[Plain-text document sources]
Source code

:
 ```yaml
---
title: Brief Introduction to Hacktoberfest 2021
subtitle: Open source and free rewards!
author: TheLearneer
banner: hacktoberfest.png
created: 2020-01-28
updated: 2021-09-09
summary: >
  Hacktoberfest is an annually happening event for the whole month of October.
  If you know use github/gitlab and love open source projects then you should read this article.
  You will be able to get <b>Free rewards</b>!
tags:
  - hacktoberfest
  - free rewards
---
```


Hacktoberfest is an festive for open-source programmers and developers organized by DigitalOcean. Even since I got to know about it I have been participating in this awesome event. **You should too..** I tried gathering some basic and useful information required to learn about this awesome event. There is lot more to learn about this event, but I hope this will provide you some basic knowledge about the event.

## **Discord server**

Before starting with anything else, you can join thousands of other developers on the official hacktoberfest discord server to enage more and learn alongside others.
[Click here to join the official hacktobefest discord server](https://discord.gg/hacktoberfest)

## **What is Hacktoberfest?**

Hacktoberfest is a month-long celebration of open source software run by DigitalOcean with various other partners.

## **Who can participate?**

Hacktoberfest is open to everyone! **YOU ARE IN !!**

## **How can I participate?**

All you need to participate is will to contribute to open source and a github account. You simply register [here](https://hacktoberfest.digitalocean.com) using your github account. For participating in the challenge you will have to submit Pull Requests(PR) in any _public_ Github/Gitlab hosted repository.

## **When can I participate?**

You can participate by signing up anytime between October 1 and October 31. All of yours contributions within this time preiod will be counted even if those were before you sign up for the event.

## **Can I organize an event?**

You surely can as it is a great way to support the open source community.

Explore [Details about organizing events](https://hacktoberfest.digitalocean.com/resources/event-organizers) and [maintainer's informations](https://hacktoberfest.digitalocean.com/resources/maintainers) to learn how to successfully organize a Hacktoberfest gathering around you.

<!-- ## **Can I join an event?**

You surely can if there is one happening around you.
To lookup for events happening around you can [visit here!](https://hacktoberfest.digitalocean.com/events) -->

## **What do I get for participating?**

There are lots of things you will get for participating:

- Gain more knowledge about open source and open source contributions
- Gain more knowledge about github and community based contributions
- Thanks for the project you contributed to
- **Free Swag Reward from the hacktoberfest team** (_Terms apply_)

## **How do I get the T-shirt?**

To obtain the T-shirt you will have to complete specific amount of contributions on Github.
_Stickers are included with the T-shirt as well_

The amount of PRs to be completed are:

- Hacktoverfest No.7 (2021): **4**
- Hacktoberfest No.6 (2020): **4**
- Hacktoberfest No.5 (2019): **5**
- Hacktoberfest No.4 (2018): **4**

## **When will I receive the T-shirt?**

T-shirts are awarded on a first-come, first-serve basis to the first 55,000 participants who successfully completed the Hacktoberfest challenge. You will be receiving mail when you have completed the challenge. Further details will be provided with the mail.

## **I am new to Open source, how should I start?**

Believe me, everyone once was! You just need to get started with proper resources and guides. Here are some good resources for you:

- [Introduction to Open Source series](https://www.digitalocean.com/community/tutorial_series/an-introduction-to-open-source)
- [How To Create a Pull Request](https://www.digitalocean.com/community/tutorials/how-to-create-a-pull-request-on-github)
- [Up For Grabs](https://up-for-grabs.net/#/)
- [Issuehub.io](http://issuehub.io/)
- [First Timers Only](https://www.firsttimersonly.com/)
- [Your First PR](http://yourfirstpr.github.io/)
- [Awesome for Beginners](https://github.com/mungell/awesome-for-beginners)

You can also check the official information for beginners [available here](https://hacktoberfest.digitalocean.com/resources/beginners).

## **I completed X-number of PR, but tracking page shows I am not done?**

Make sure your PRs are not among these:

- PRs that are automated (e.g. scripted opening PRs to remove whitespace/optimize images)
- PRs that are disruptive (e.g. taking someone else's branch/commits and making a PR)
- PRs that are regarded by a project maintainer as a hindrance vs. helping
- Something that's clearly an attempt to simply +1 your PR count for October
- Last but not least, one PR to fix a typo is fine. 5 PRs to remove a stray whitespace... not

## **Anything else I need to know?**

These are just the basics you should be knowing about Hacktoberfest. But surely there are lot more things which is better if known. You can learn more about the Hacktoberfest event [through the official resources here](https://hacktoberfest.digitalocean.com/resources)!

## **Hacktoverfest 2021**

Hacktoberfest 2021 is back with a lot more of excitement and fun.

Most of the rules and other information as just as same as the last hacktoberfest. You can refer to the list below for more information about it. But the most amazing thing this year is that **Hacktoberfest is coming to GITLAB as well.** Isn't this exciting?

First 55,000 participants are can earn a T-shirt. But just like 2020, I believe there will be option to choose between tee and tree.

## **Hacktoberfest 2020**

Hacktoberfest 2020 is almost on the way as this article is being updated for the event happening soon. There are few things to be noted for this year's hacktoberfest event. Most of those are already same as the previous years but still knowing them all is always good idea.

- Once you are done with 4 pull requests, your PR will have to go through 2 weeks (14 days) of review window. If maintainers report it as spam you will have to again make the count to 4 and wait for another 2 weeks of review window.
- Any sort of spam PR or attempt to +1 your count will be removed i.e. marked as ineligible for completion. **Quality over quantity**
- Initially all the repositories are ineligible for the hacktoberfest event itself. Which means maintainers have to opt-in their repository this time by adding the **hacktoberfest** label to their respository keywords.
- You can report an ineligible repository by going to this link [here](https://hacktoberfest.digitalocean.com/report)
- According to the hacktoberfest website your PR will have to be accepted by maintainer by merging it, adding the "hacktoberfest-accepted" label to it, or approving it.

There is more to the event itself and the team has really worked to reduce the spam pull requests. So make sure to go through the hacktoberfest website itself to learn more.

■ WORK REQUEST: Your answer should consist solely of the lines above from the line with "## **What is Hacktoberfest?**" to the line with "## **How can I participate?**", both included, reproduced exactly.

■ ANSWER BELOW:
## **What is Hacktoberfest?**

Hacktoberfest is a month-long celebration of open source software run by DigitalOcean with various other partners.

## **Who can participate?**

Hacktoberfest is open to everyone! **YOU ARE IN !!**

## **How can I participate?**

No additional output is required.